Trent Boult has been part of the team that won World Test Championship 2021. He has been a runner up in limited over World Cups thrice. For over a decade, we’ve seen Trent Boult commit himself to New Zealand cricket. And yet, here we are. At 33, the left-armer with rocket pace has realized that he might be left only with handful of years as a cricketer and maybe, that’s why the call. You can call it uncanny. But, it seems to be the prime reason Trent Boult decided to shift his priorities to secure financial future for his family.

Boult is part of the generation of players who have set their priorities clear. It all started with the Indian Cricket League (ICL) being founded in 2007 by Indian Media Tycoon Subhash Chandra who was wrongly denounced Broadcasting contract by the BCCI few years back. It saw number of players giving up national duties and joining the league, the BCCI and ICC has to take stern decisions by banning the players. In 2008, BCCI started its own T20 League only to counter ICL. The decision luckily proved masterstroke and Indian Premier League (IPL) became huge hit. The biggest impact was on West Indies Cricket whose home season collided with the league.

Players like Chris Gayle took the decision to prefer franchise cricket over international cricket thereby laying the markers for many others. It was also the shift of the priorities of the players who before that wanted to play for national team, play 100 Tests, score 5-10 thousand runs or take 200-400 Wickets.

Since then, almost every country has started big or small domestic leagues where players from different countries participate, the result has been the congestion of International Calendar. In an era when teams have started playing lest Tests, minimal ODIs, the fixtures have been unbearable is because the majority of the time is taken by the T20 Internationals and the T20 Leagues. The blame though goes on 50 over cricket and efforts have been made to abolish it as early as possible.

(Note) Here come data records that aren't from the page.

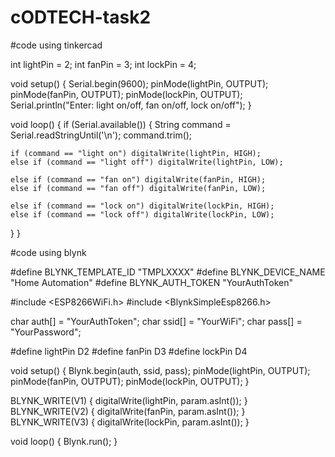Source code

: # cODTECH-task2


#code using tinkercad


int lightPin = 2;
int fanPin = 3;
int lockPin = 4;

void setup() {
  Serial.begin(9600);
  pinMode(lightPin, OUTPUT);
  pinMode(fanPin, OUTPUT);
  pinMode(lockPin, OUTPUT);
  Serial.println("Enter: light on/off, fan on/off, lock on/off");
}

void loop() {
  if (Serial.available()) {
    String command = Serial.readStringUntil('\n');
    command.trim();

    if (command == "light on") digitalWrite(lightPin, HIGH);
    else if (command == "light off") digitalWrite(lightPin, LOW);

    else if (command == "fan on") digitalWrite(fanPin, HIGH);
    else if (command == "fan off") digitalWrite(fanPin, LOW);

    else if (command == "lock on") digitalWrite(lockPin, HIGH);
    else if (command == "lock off") digitalWrite(lockPin, LOW);
  }
}


#code using blynk


#define BLYNK_TEMPLATE_ID "TMPLXXXX"
#define BLYNK_DEVICE_NAME "Home Automation"
#define BLYNK_AUTH_TOKEN "YourAuthToken"

#include <ESP8266WiFi.h>
#include <BlynkSimpleEsp8266.h>

char auth[] = "YourAuthToken";
char ssid[] = "YourWiFi";
char pass[] = "YourPassword";

#define lightPin D2
#define fanPin D3
#define lockPin D4

void setup() {
  Blynk.begin(auth, ssid, pass);
  pinMode(lightPin, OUTPUT);
  pinMode(fanPin, OUTPUT);
  pinMode(lockPin, OUTPUT);
}

BLYNK_WRITE(V1) { digitalWrite(lightPin, param.asInt()); }
BLYNK_WRITE(V2) { digitalWrite(fanPin, param.asInt()); }
BLYNK_WRITE(V3) { digitalWrite(lockPin, param.asInt()); }

void loop() {
  Blynk.run();
}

The decision of Trent Boult might take things to the next level where the Central Contract system (brought in 1994 by Australian Cricket Board and then followed by others) would become less useful for the players as they might prefer playing it as freelancers. It would also mean huge challenges for the countries to play Test Cricket which in years to come may slowly and steadily be out of favor among the players. This also means a big task lies ahead for the International Cricket Council (ICC) whose role is to act as guardian of the game and ensure that it reaches to more and more countries.

In times to come, it could well be that all-format cricketers will became rare breed. A haunting realit that may come true sooner than one expected, this being an era of intense, bloated cricketing calendars and growing franchise cricket.

It’s a new world out there as clichés direct. But then, it is amid these changing times that a new world order awaits Cricket to accept it.

And while there’s much to gain for the cricketers and sponsors and franchises, there may not be much in it for the traditionalist; the fan who’s still unable to accept the looming reality that stares him blankly in the eye. That maybe all that’s going on in the name of cricket isn’t cricket after all but resembles it in a way.